Stevens, in the years since he played would-be Downton Abbey heir Matthew Crawley, has found his niche as a character actor. His resume now including solid supporting turns in such films as The Fifth Estate and A Walk Among the Tombstones, as well as a memorable lead performance as a mysterious military vet in last year’s action/thriller throwback The Guest – and, most recently, a scene-stealing comedic appearance as Sir Lancelot in Night at the Museum: Tomb of the Emperor.


Stevens, as first reported by such outlets as THR and later confirmed by the actor on Twitter, will be costarring in Beauty and the Beast as the (nameless?) Prince; who, in the story, is transformed into a horrifying creature by an enchantress, as punishment for his cruel and selfish behavior. Watson, meanwhile, will portray Belle: the intelligent young woman who makes a deal to take her father’s place after the latter is captured and imprisoned by the Beast – unaware her captor is a human beneath his monstrous exterior.

Evans is up to play the film’s villain Gaston: a brawny and vain hunter who, concerned solely with her attractive appearance, becomes determined to make Belle his wife. The most recent script draft for the Beauty and the Beast live-action feature was penned by Stephen Chbosky, who also directed Watson in the film adaptation of his own novel, The Perks of Being a Wallflower. Calling the shots here, however, is one Oscar-winner Bill Condon (Dreamgirls) – who, as it were, previously teamed with Stevens on Fifth Estate (the 2013 Julian Assange memoir).

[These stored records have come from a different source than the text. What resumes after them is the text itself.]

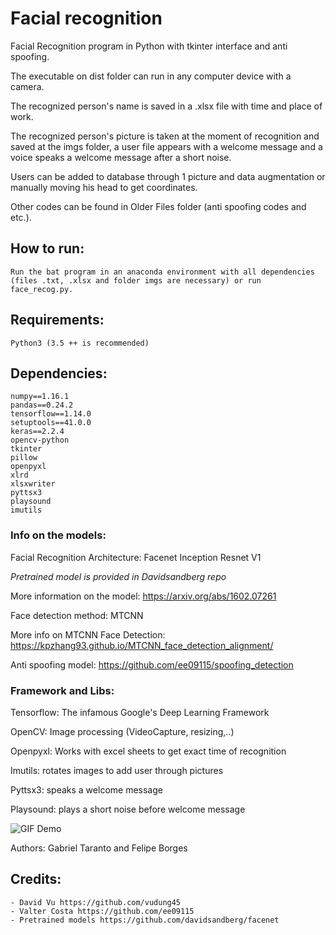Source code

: # Facial recognition
Facial Recognition program in Python with tkinter interface and anti spoofing.

The executable on dist folder can run in any computer device with a camera.

The recognized person's name is saved in a .xlsx file with time and place of work.

The recognized person's picture is taken at the moment of recognition and saved at the imgs folder, a user file appears with a welcome message and a voice speaks a welcome message after a short noise.

Users can be added to database through 1 picture and data augmentation or manually moving his head to get coordinates.

Other codes can be found in Older Files folder (anti spoofing codes and etc.).

## How to run:
    Run the bat program in an anaconda environment with all dependencies (files .txt, .xlsx and folder imgs are necessary) or run face_recog.py.

## Requirements:
    Python3 (3.5 ++ is recommended)

## Dependencies:
    numpy==1.16.1
    pandas==0.24.2
    tensorflow==1.14.0
    setuptools==41.0.0
    keras==2.2.4
    opencv-python
    tkinter
    pillow
    openpyxl
    xlrd
    xlsxwriter
    pyttsx3
    playsound
    imutils

    
### Info on the models:

Facial Recognition Architecture: Facenet Inception Resnet V1 

_Pretrained model is provided in Davidsandberg repo_

More information on the model: https://arxiv.org/abs/1602.07261

Face detection method: MTCNN

More info on MTCNN Face Detection: https://kpzhang93.github.io/MTCNN_face_detection_alignment/

Anti spoofing model: https://github.com/ee09115/spoofing_detection

### Framework and Libs:

Tensorflow: The infamous Google's Deep Learning Framework

OpenCV: Image processing (VideoCapture, resizing,..)

Openpyxl: Works with excel sheets to get exact time of recognition

Imutils: rotates images to add user through pictures

Pyttsx3: speaks a welcome message

Playsound: plays a short noise before welcome message

![GIF Demo](https://media.giphy.com/media/TKp44Imbxl5fi8QqRP/giphy.gif)

Authors: Gabriel Taranto and Felipe Borges

## Credits:
    - David Vu https://github.com/vudung45
    - Valter Costa https://github.com/ee09115
    - Pretrained models https://github.com/davidsandberg/facenet
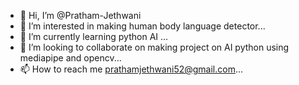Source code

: - 👋 Hi, I’m @Pratham-Jethwani
- 👀 I’m interested in making human body language detector...
- 🌱 I’m currently learning python AI  ...
- 💞️ I’m looking to collaborate on making project on AI python using mediapipe and opencv...
- 📫 How to reach me prathamjethwani52@gmail.com...

<!---
Pratham-Jethwani/Pratham-Jethwani is a ✨ special ✨ repository because its `README.md` (this file) appears on your GitHub profile.
You can click the Preview link to take a look at your changes.
--->
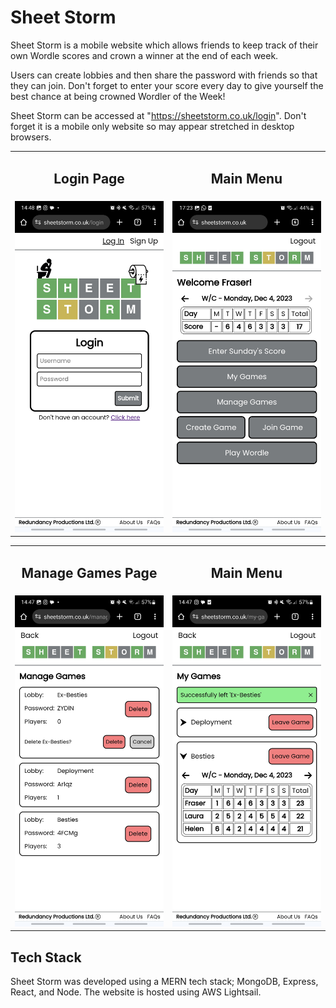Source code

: # Sheet Storm

Sheet Storm is a mobile website which allows friends to keep track of their own Wordle scores and crown a winner at the end of each week.

Users can create lobbies and then share the password with friends so that they can join. Don't forget to enter your score every day to give yourself the best chance at being crowned Wordler of the Week!

Sheet Storm can be accessed at "https://sheetstorm.co.uk/login". Don't forget it is a mobile only website so may appear stretched in desktop browsers.

<table width="100%">
  <tr>
    <td><h2 align="center" width="33%">Login Page</h2></td>
    <td><h2 align="center" width="33%">Main Menu</h2></td>
  </tr>
  <tr>
    <td width="50%"><img src="client/readme_images/login-page.jpg" alt="Login Page" width="350"/></td>
    <td width="50%"><img src="client/readme_images/main-menu.jpg" alt="Main Menu" width="350"/></td>
  </tr> 
</table>

<table width="100%">
  <tr>
    <td><h2 align="center" width="33%">Manage Games Page</h2></td>
    <td><h2 align="center" width="33%">Main Menu</h2></td>
  </tr>
  <tr>
    <td width="50%"><img src="client/readme_images/manage-games.jpg" alt="Manage Games Page" width="350"/></td>
    <td width="50%"><img src="client/readme_images/my-games.jpg" alt="My Games Page" width="350"/></td>
  </tr> 
</table>

## Tech Stack

Sheet Storm was developed using a MERN tech stack; MongoDB, Express, React, and Node. The website is hosted using AWS Lightsail.
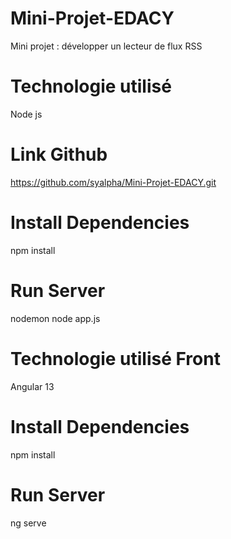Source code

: # Mini-Projet-EDACY
Mini projet : développer un lecteur de flux RSS

# Technologie utilisé
Node js

# Link Github
https://github.com/syalpha/Mini-Projet-EDACY.git
# Install Dependencies
npm install

# Run Server
nodemon
node app.js




# Technologie utilisé Front
Angular 13

# Install Dependencies
npm install

# Run Server
ng serve
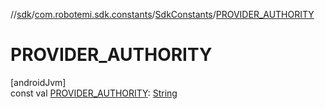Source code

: //[sdk](../../../index.md)/[com.robotemi.sdk.constants](../index.md)/[SdkConstants](index.md)/[PROVIDER_AUTHORITY](-p-r-o-v-i-d-e-r_-a-u-t-h-o-r-i-t-y.md)

# PROVIDER_AUTHORITY

[androidJvm]\
const val [PROVIDER_AUTHORITY](-p-r-o-v-i-d-e-r_-a-u-t-h-o-r-i-t-y.md): [String](https://kotlinlang.org/api/latest/jvm/stdlib/kotlin/-string/index.html)
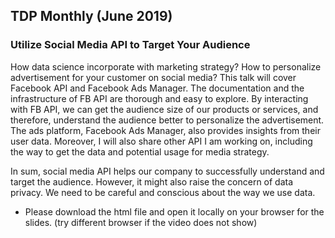 ## TDP Monthly (June 2019)


### Utilize Social Media API to Target Your Audience

How data science incorporate with marketing strategy? How to personalize advertisement for your customer on social media? This talk will cover Facebook API and Facebook Ads Manager. The documentation and the infrastructure of FB API are thorough and easy to explore. By interacting with FB API, we can get the audience size of our products or services, and therefore, understand the audience better to personalize the advertisement. The ads platform, Facebook Ads Manager, also provides insights from their user data. Moreover, I will also share other API I am working on, including the way to get the data and potential usage for media strategy. 

In sum, social media API helps our company to successfully understand and target the audience. However, it might also raise the concern of data privacy. We need to be careful and conscious about the way we use data.


- Please download the html file and open it locally on your browser for the slides. (try different browser if the video does not show)
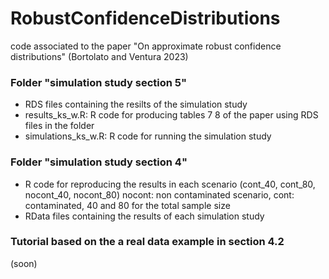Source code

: # RobustConfidenceDistributions
code associated to the paper "On approximate robust confidence distributions" (Bortolato and  Ventura 2023)

### Folder "simulation study section 5"
- RDS files containing the resilts of the simulation study
- results_ks_w.R: R code for producing tables 7 8 of the paper using RDS files in the folder
- simulations_ks_w.R: R code for running the simulation study


### Folder "simulation study section 4"
- R code for reproducing the results in each scenario (cont_40, cont_80, nocont_40, nocont_80)
 nocont: non contaminated scenario, cont: contaminated, 40 and 80 for the total sample size
- RData files containing the results of each simulation study
### Tutorial based on the a real data example in section 4.2 
(soon)
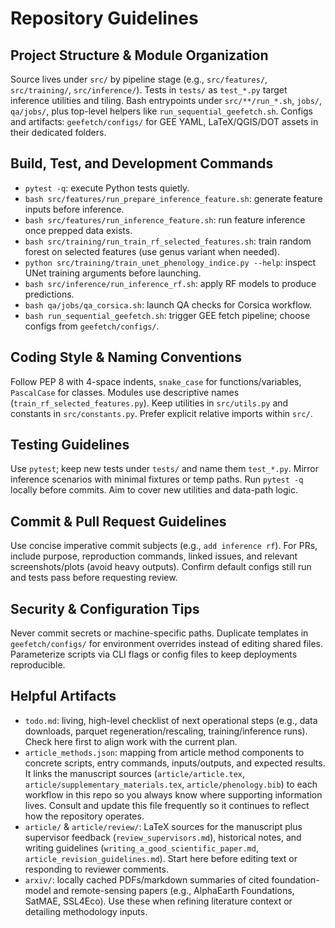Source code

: # Repository Guidelines

## Project Structure & Module Organization
Source lives under `src/` by pipeline stage (e.g., `src/features/`, `src/training/`, `src/inference/`). Tests in `tests/` as `test_*.py` target inference utilities and tiling. Bash entrypoints under `src/**/run_*.sh`, `jobs/`, `qa/jobs/`, plus top-level helpers like `run_sequential_geefetch.sh`. Configs and artifacts: `geefetch/configs/` for GEE YAML, LaTeX/QGIS/DOT assets in their dedicated folders.

## Build, Test, and Development Commands
- `pytest -q`: execute Python tests quietly.
- `bash src/features/run_prepare_inference_feature.sh`: generate feature inputs before inference.
- `bash src/features/run_inference_feature.sh`: run feature inference once prepped data exists.
- `bash src/training/run_train_rf_selected_features.sh`: train random forest on selected features (use genus variant when needed).
- `python src/training/train_unet_phenology_indice.py --help`: inspect UNet training arguments before launching.
- `bash src/inference/run_inference_rf.sh`: apply RF models to produce predictions.
- `bash qa/jobs/qa_corsica.sh`: launch QA checks for Corsica workflow.
- `bash run_sequential_geefetch.sh`: trigger GEE fetch pipeline; choose configs from `geefetch/configs/`.

## Coding Style & Naming Conventions
Follow PEP 8 with 4-space indents, `snake_case` for functions/variables, `PascalCase` for classes. Modules use descriptive names (`train_rf_selected_features.py`). Keep utilities in `src/utils.py` and constants in `src/constants.py`. Prefer explicit relative imports within `src/`.

## Testing Guidelines
Use `pytest`; keep new tests under `tests/` and name them `test_*.py`. Mirror inference scenarios with minimal fixtures or temp paths. Run `pytest -q` locally before commits. Aim to cover new utilities and data-path logic.

## Commit & Pull Request Guidelines
Use concise imperative commit subjects (e.g., `add inference rf`). For PRs, include purpose, reproduction commands, linked issues, and relevant screenshots/plots (avoid heavy outputs). Confirm default configs still run and tests pass before requesting review.

## Security & Configuration Tips
Never commit secrets or machine-specific paths. Duplicate templates in `geefetch/configs/` for environment overrides instead of editing shared files. Parameterize scripts via CLI flags or config files to keep deployments reproducible.

## Helpful Artifacts
- `todo.md`: living, high-level checklist of next operational steps (e.g., data downloads, parquet regeneration/rescaling, training/inference runs). Check here first to align work with the current plan.
- `article_methods.json`: mapping from article method components to concrete scripts, entry commands, inputs/outputs, and expected results. It links the manuscript sources (`article/article.tex`, `article/supplementary_materials.tex`, `article/phenology.bib`) to each workflow in this repo so you always know where supporting information lives. Consult and update this file frequently so it continues to reflect how the repository operates.
- `article/` & `article/review/`: LaTeX sources for the manuscript plus supervisor feedback (`review_supervisors.md`), historical notes, and writing guidelines (`writing_a_good_scientific_paper.md`, `article_revision_guidelines.md`). Start here before editing text or responding to reviewer comments.
- `arxiv/`: locally cached PDFs/markdown summaries of cited foundation-model and remote-sensing papers (e.g., AlphaEarth Foundations, SatMAE, SSL4Eco). Use these when refining literature context or detailing methodology inputs.
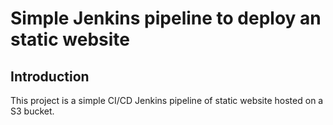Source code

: # Simple Jenkins pipeline to deploy an static website

## Introduction

This project is a simple CI/CD Jenkins pipeline of static website hosted on a S3 bucket.
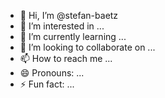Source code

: - 👋 Hi, I’m @stefan-baetz
- 👀 I’m interested in ...
- 🌱 I’m currently learning ...
- 💞️ I’m looking to collaborate on ...
- 📫 How to reach me ...
- 😄 Pronouns: ...
- ⚡ Fun fact: ...

<!---
stefan-baetz/stefan-baetz is a ✨ special ✨ repository because its `README.md` (this file) appears on your GitHub profile.
You can click the Preview link to take a look at your changes.
--->
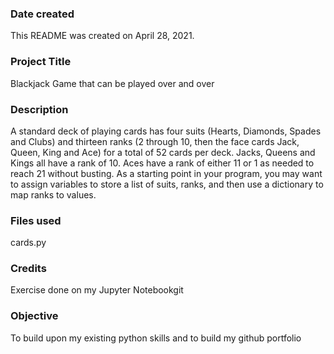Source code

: ### Date created
This README was created on April 28, 2021.

### Project Title
Blackjack Game that can be played over and over

### Description
A standard deck of playing cards has four suits (Hearts, Diamonds, Spades and Clubs) and thirteen ranks (2 through 10, then the face cards Jack, Queen, King and Ace) for a total of 52 cards per deck. Jacks, Queens and Kings all have a rank of 10. Aces have a rank of either 11 or 1 as needed to reach 21 without busting. As a starting point in your program, you may want to assign variables to store a list of suits, ranks, and then use a dictionary to map ranks to values.

### Files used
cards.py

### Credits
Exercise done on my Jupyter Notebookgit 

### Objective 
To build upon my existing python skills and to build my github portfolio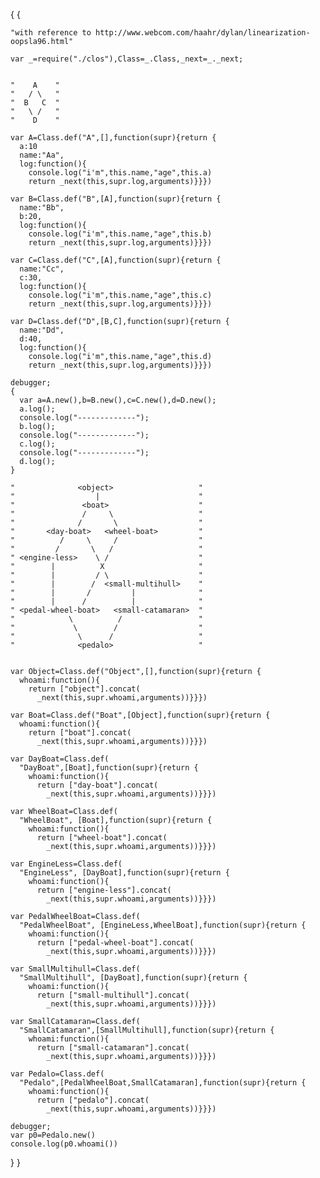 
{
  {

    "with reference to http://www.webcom.com/haahr/dylan/linearization-oopsla96.html"

    var _=require("./clos"),Class=_.Class,_next=_._next;


    "    A    "
    "   / \   "
    "  B   C  "
    "   \ /   "
    "    D    "

    var A=Class.def("A",[],function(supr){return {
      a:10
      name:"Aa",
      log:function(){
        console.log("i'm",this.name,"age",this.a)
        return _next(this,supr.log,arguments)}}})

    var B=Class.def("B",[A],function(supr){return {
      name:"Bb",
      b:20,
      log:function(){
        console.log("i'm",this.name,"age",this.b)
        return _next(this,supr.log,arguments)}}})

    var C=Class.def("C",[A],function(supr){return {
      name:"Cc",
      c:30,
      log:function(){
        console.log("i'm",this.name,"age",this.c)
        return _next(this,supr.log,arguments)}}})

    var D=Class.def("D",[B,C],function(supr){return {
      name:"Dd",
      d:40,
      log:function(){
        console.log("i'm",this.name,"age",this.d)
        return _next(this,supr.log,arguments)}}})

    debugger;
    {
      var a=A.new(),b=B.new(),c=C.new(),d=D.new();
      a.log();
      console.log("-------------");
      b.log();
      console.log("-------------");
      c.log();
      console.log("-------------");
      d.log();
    }

    "              <object>                   "
    "                  |                      "
    "               <boat>                    "
    "               /     \                   "
    "              /       \                  "
    "       <day-boat>   <wheel-boat>         "
    "          /     \     /                  "
    "         /       \   /                   "
    " <engine-less>    \ /                    "
    "        |          X                     "
    "        |         / \                    "
    "        |        /  <small-multihull>    "
    "        |       /         |              "
    "        |      /          |              "
    " <pedal-wheel-boat>   <small-catamaran>  "
    "            \          /                 "
    "             \        /                  "
    "              \      /                   "
    "              <pedalo>                   "


    var Object=Class.def("Object",[],function(supr){return {
      whoami:function(){
        return ["object"].concat(
          _next(this,supr.whoami,arguments))}}})

    var Boat=Class.def("Boat",[Object],function(supr){return {
      whoami:function(){
        return ["boat"].concat(
          _next(this,supr.whoami,arguments))}}})

    var DayBoat=Class.def(
      "DayBoat",[Boat],function(supr){return {
        whoami:function(){
          return ["day-boat"].concat(
            _next(this,supr.whoami,arguments))}}})

    var WheelBoat=Class.def(
      "WheelBoat", [Boat],function(supr){return {
        whoami:function(){
          return ["wheel-boat"].concat(
            _next(this,supr.whoami,arguments))}}})

    var EngineLess=Class.def(
      "EngineLess", [DayBoat],function(supr){return {
        whoami:function(){
          return ["engine-less"].concat(
            _next(this,supr.whoami,arguments))}}})

    var PedalWheelBoat=Class.def(
      "PedalWheelBoat", [EngineLess,WheelBoat],function(supr){return {
        whoami:function(){
          return ["pedal-wheel-boat"].concat(
            _next(this,supr.whoami,arguments))}}})

    var SmallMultihull=Class.def(
      "SmallMultihull", [DayBoat],function(supr){return {
        whoami:function(){
          return ["small-multihull"].concat(
            _next(this,supr.whoami,arguments))}}})

    var SmallCatamaran=Class.def(
      "SmallCatamaran",[SmallMultihull],function(supr){return {
        whoami:function(){
          return ["small-catamaran"].concat(
            _next(this,supr.whoami,arguments))}}})

    var Pedalo=Class.def(
      "Pedalo",[PedalWheelBoat,SmallCatamaran],function(supr){return {
        whoami:function(){
          return ["pedalo"].concat(
            _next(this,supr.whoami,arguments))}}})

    debugger;
    var p0=Pedalo.new()
    console.log(p0.whoami())



  }
}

It remains to be seen how Stevens’ transformation into The Beast is handled in Condon’s live-action adaptation. As we discussed when Ryan Gosling was rumored as a possibility for the role, the character could be created through practical makeup effects, as has happened in other recent Disney live-action fairy tale remakes (see: Angelina Jolie as Maleficent‘s namesake or Johnny Depp as the Mad Hatter in Alice in Wonderland). Or, alternatively, there could be some motion-capture trickery involved to create the hulking Beast, a la Mark Ruffalo as Hulk in the Avengers movies.

Both Condon and Watson previously indicated that the plan is to carry over Howard Ashman and Alan Menken’s songs from the 1991 Disney animated Beauty and the Beast feature into the live-action version – with Condon having told EW that modern filmmaking tech will allow them “to bring that brilliant, amazing score and beautiful story into three dimensions.” One just wonders if any of the original tunes from the Broadway musical adaptation will also make the cut. It could be fun to watch Stevens perform a number like “If I Can’t Love Her”, after all.

Beauty and the Beast begins filming later this year, possibly to make a late 2016 or early 2017 theatrical release.